Gizmodo put out an amazing graphical representation of the current AT&T situation. As previously reported, Ralph de la Vega, head of AT&T's consumer services, said that AT&T is upgrading their network to handle the demanding iPhone and its growing customer base, but it may come at a cost to consumers who use a lot of data. The statement came in response to complaints about AT&T's poor network quality.

As seen in the images below, AT&T's "commitment to improving their network" claim could not be further from the truth. Since the release of the original iPhone, AT&T has consistently spent less money on network construction. This seems very strange, considering they beefed up construction right before the iPhone's initial release. With such a high demand phone, AT&T should be expected to continue investing in their network, especially considering the fact that the iPhone was upgraded twice already, allowing it to consume more data, and ultimately bring more customers to the carrier.

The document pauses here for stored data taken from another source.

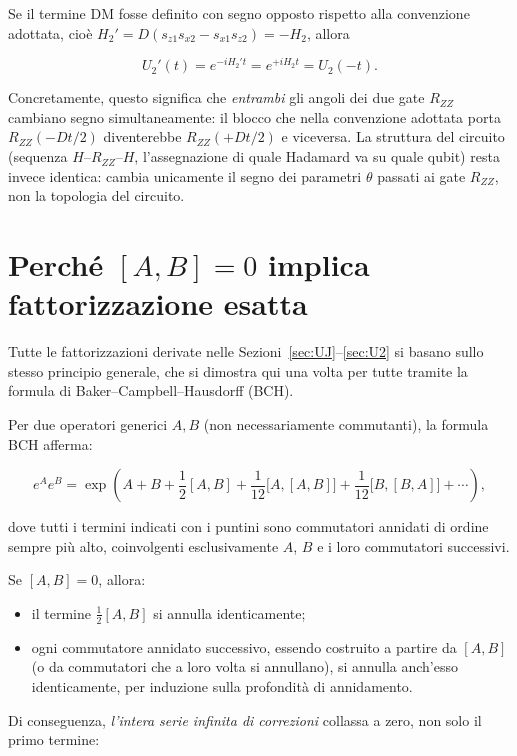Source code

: \documentclass[11pt,a4paper]{article}
\begin{document}
Se il termine DM fosse definito con segno opposto rispetto alla convenzione adottata, cioè $H_2' = D(s_{z1}s_{x2}-s_{x1}s_{z2}) = -H_2$, allora

\begin{equation}
U_2'(t) = e^{-iH_2't} = e^{+iH_2t} = U_2(-t).
\end{equation}

Concretamente, questo significa che \emph{entrambi} gli angoli dei due gate $R_{ZZ}$ cambiano segno simultaneamente: il blocco che nella convenzione adottata porta $R_{ZZ}(-Dt/2)$ diventerebbe $R_{ZZ}(+Dt/2)$ e viceversa. La struttura del circuito (sequenza $H$--$R_{ZZ}$--$H$, l'assegnazione di quale Hadamard va su quale qubit) resta invece identica: cambia unicamente il segno dei parametri $\theta$ passati ai gate $R_{ZZ}$, non la topologia del circuito.

\section{Perché $[A,B]=0$ implica fattorizzazione esatta}
\label{sec:BCH}

Tutte le fattorizzazioni derivate nelle Sezioni~\ref{sec:UJ}--\ref{sec:U2} si basano sullo stesso principio generale, che si dimostra qui una volta per tutte tramite la formula di Baker--Campbell--Hausdorff (BCH).

Per due operatori generici $A,B$ (non necessariamente commutanti), la formula BCH afferma:

\begin{equation}
e^{A}e^{B} = \exp\left(A+B+\frac{1}{2}[A,B]+\frac{1}{12}\big[A,[A,B]\big]+\frac{1}{12}\big[B,[B,A]\big]+\cdots\right),
\end{equation}

dove tutti i termini indicati con i puntini sono commutatori annidati di ordine sempre più alto, coinvolgenti esclusivamente $A$, $B$ e i loro commutatori successivi.

Se $[A,B]=0$, allora:
\begin{itemize}
\item il termine $\frac12[A,B]$ si annulla identicamente;
\item ogni commutatore annidato successivo, essendo costruito a partire da $[A,B]$ (o da commutatori che a loro volta si annullano), si annulla anch'esso identicamente, per induzione sulla profondità di annidamento.
\end{itemize}

Di conseguenza, \emph{l'intera serie infinita di correzioni} collassa a zero, non solo il primo termine:
\end{document}
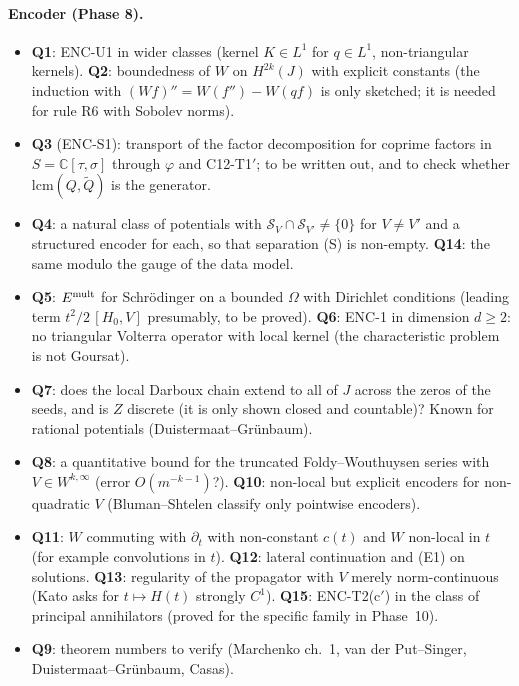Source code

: \documentclass[11pt]{article}
\theoremstyle{plain}
\theoremstyle{definition}
\theoremstyle{remark}
\newcommand{\C}{\mathbb{C}}
\begin{document}
\paragraph{Encoder (Phase 8).}
\begin{itemize}
\item \textbf{Q1}: ENC-U1 in wider classes (kernel $K\in L^1$ for $q\in L^1$, non-triangular kernels). \textbf{Q2}: boundedness of $W$ on $H^{2k}(J)$ with explicit constants (the induction with $(Wf)''=W(f'')-W(qf)$ is only sketched; it is needed for rule R6 with Sobolev norms).
\item \textbf{Q3} (ENC-S1): transport of the factor decomposition for coprime factors in $S=\C[\tau,\sigma]$ through $\varphi$ and C12-T1$'$; to be written out, and to check whether $\mathrm{lcm}(Q,\tilde Q)$ is the generator.
\item \textbf{Q4}: a natural class of potentials with $\mathcal S_V\cap\mathcal S_{V'}\ne\{0\}$ for $V\ne V'$ and a structured encoder for each, so that separation (S) is non-empty. \textbf{Q14}: the same modulo the gauge of the data model.
\item \textbf{Q5}: $E^{\rm mult}$ for Schr\"odinger on a bounded $\Omega$ with Dirichlet conditions (leading term $t^2/2\,[H_0,V]$ presumably, to be proved). \textbf{Q6}: ENC-1 in dimension $d\ge2$: no triangular Volterra operator with local kernel (the characteristic problem is not Goursat).
\item \textbf{Q7}: does the local Darboux chain extend to all of $J$ across the zeros of the seeds, and is $Z$ discrete (it is only shown closed and countable)? Known for rational potentials (Duistermaat--Gr\"unbaum).
\item \textbf{Q8}: a quantitative bound for the truncated Foldy--Wouthuysen series with $V\in W^{k,\infty}$ (error $O(m^{-k-1})$?). \textbf{Q10}: non-local but explicit encoders for non-quadratic $V$ (Bluman--Shtelen classify only pointwise encoders).
\item \textbf{Q11}: $W$ commuting with $\partial_t$ with non-constant $c(t)$ and $W$ non-local in $t$ (for example convolutions in $t$). \textbf{Q12}: lateral continuation and (E1) on solutions. \textbf{Q13}: regularity of the propagator with $V$ merely norm-continuous (Kato asks for $t\mapsto H(t)$ strongly $C^1$). \textbf{Q15}: ENC-T2(c$'$) in the class of principal annihilators (proved for the specific family in Phase~10).
\item \textbf{Q9}: theorem numbers to verify (Marchenko ch.~1, van der Put--Singer, Duistermaat--Gr\"unbaum, Casas).
\end{itemize}
\end{document}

Since the release of the iPhone, AT&T's revenue has consistently increased. They now make approximately 80% more revenue from wireless data than they did when the iPhone was initially introduced. This increase doesn't seem to be slowing down anytime soon, as it has been steadily inclining for the past two years. The post also shows stats regarding the economy's negative effects on AT&T's net income. Guess what? There weren't any. AT&T was able to increase their cash, and cash equivalents on hand by 4.375 billion dollars since the start of 2009. They've seemed to keep profits fairly steady, considering the times.

So why does AT&T complain so much and threaten to charge users more money for less service? Data hungry phones, like the iPhone, are the sole reason for their substantial profit increase. Further scaling back construction will surely cause the network to cripple under the weight of the iPhone.